_Your objective_: Copy out every line of the data where the word "recursively" is found.

_Record set_:
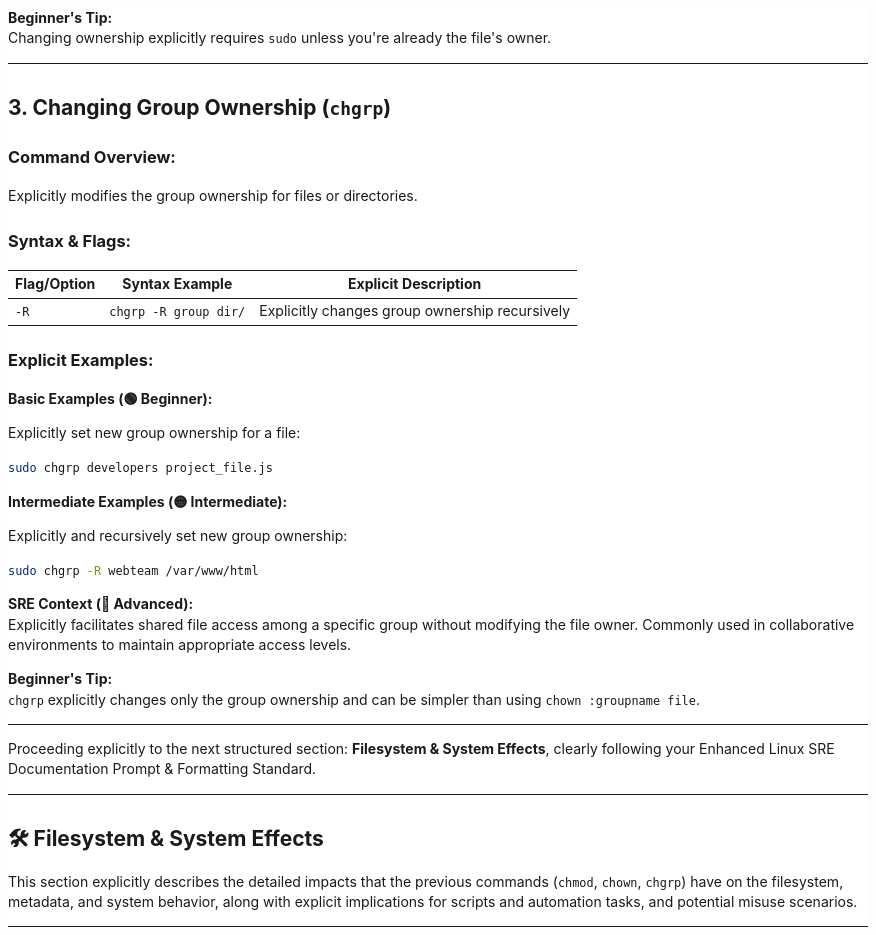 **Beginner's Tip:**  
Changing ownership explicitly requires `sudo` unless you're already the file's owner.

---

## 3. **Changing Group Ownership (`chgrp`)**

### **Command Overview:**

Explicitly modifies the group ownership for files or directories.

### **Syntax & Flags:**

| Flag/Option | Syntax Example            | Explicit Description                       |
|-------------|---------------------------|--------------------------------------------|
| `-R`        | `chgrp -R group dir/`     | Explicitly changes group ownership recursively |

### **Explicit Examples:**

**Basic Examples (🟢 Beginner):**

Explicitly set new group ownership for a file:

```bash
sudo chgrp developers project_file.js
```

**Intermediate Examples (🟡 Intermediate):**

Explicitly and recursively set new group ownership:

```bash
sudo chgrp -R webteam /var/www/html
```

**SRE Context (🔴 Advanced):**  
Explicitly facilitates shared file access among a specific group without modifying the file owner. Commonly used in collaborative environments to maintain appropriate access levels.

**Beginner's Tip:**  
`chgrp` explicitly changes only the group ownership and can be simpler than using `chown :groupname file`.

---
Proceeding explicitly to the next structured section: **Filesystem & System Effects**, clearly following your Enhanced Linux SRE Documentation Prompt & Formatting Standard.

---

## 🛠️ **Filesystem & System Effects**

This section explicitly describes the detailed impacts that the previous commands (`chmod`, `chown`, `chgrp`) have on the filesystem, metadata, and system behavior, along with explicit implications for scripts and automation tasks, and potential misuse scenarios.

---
==
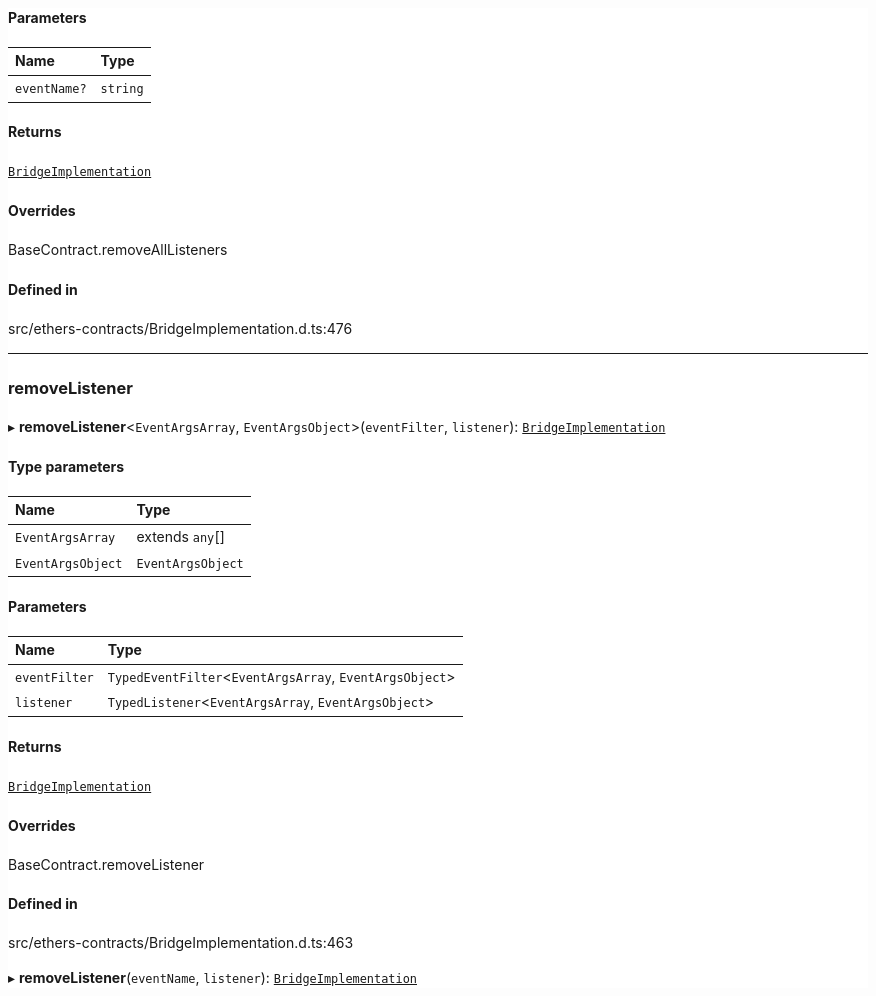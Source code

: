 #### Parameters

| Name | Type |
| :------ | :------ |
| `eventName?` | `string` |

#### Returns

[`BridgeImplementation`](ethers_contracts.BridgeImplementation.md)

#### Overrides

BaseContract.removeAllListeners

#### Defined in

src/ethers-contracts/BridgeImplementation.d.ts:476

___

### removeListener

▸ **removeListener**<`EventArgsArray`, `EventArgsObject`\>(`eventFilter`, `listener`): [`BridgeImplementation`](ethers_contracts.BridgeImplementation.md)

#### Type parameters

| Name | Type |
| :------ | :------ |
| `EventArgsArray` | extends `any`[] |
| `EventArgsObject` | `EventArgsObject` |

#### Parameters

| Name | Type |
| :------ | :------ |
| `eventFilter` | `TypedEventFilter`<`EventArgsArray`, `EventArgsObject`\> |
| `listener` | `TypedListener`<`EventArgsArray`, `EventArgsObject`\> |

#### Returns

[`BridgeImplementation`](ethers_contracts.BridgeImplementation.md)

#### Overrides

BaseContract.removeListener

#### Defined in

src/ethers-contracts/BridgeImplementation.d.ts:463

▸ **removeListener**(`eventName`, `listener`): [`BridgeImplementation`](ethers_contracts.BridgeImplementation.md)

_Result of this task_:
| `-R`        | `chgrp -R group dir/`     | Explicitly changes group ownership recursively |
Explicitly and recursively set new group ownership:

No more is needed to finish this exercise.